CHICAGO, IL - March 24, 2010 - Capital Insight Partners, an investment bank and consultancy specializing in community banks with up to $3 billion of assets, today announced the release of its analysis of Indiana economic trends and community banking market. A free copy of the report is available for download at: http://www.capitalinsight.com/connect/IN_Bank_Market_Overview.pdf.

"Community banks’ health is often a strong indicator of overall economic and market trends because they tend to serve retail and business banking needs at the grassroots level. Although the state’s economic challenges have been well publicized, our findings revealed that a large number of community banks throughout Indiana are healthy and well-capitalized. Yet market share is dominated by megabanks not based in Indiana, and an opportunity exists to consolidate some of Indiana’s 116 small community banks. The key finding is that state appears to lack a significant number of strong Indiana-based institutions with the means and interest in serving as a much-needed aggregator," explained Eliot Stark, managing director of Capital Insight.
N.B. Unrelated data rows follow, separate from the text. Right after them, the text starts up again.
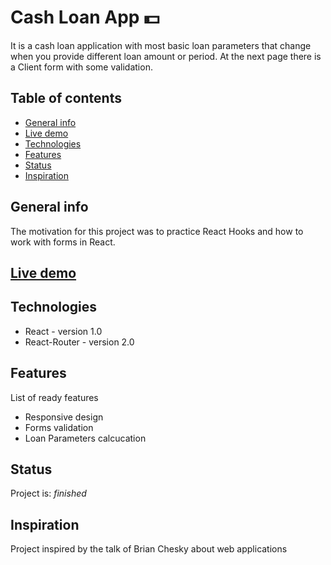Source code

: # Cash Loan App 💵
It is a cash loan application with most basic loan parameters that change when you provide different loan amount or period. At the next page there is a Client form with some validation.

## Table of contents
* [General info](#general-info)
* [Live demo](https://cashloanapp.vercel.app/)
* [Technologies](#technologies)
* [Features](#features)
* [Status](#status)
* [Inspiration](#inspiration)


## General info
The motivation for this project was to practice React Hooks and how to work with forms in React.

## [Live demo](https://cashloanapp.vercel.app/)

## Technologies
* React - version 1.0
* React-Router - version 2.0

## Features
List of ready features 
* Responsive design
* Forms validation
* Loan Parameters calcucation


## Status
Project is: _finished_

## Inspiration
Project inspired by the talk of Brian Chesky about web applications
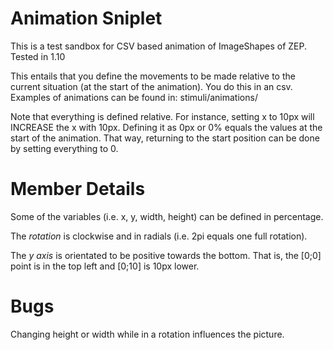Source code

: # Animation Sniplet

This is a test sandbox for CSV based animation of ImageShapes of ZEP. Tested in 1.10

This entails that you define the movements to be made relative to the current situation (at the start of the animation). You do this in an csv. Examples of animations can be found in:
 stimuli/animations/

Note that everything is defined relative. For instance, setting x to 10px will INCREASE the x with 10px. Defining it as 0px or 0% equals the values at the start of the animation. That way, returning to the start position can be done by setting everything to 0.

# Member Details

Some of the variables (i.e. x, y, width, height) can be defined in percentage.

The *rotation* is clockwise and in radials (i.e. 2pi equals one full rotation).

The *y axis* is orientated to be positive towards the bottom. That is, the [0;0] point is in the top left and [0;10] is 10px lower. 

# Bugs

Changing height or width while in a rotation influences the picture.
Before joining Capital Insight, Stark had 30-plus year career in banking, with extensive ties to Midwestern financial and business communities.

Stark continued: "Indiana is home to a large number of community banks. With increasingly strict regulatory oversight, higher capital requirements and operating costs, it will be challenging for all of these banks to grow and prosper in coming years. However, the positive news is there are tremendous opportunities for banks to join forces to create institutions with larger capital bases and greater lending power, while still retaining the values of service and customer attention unique to community banks."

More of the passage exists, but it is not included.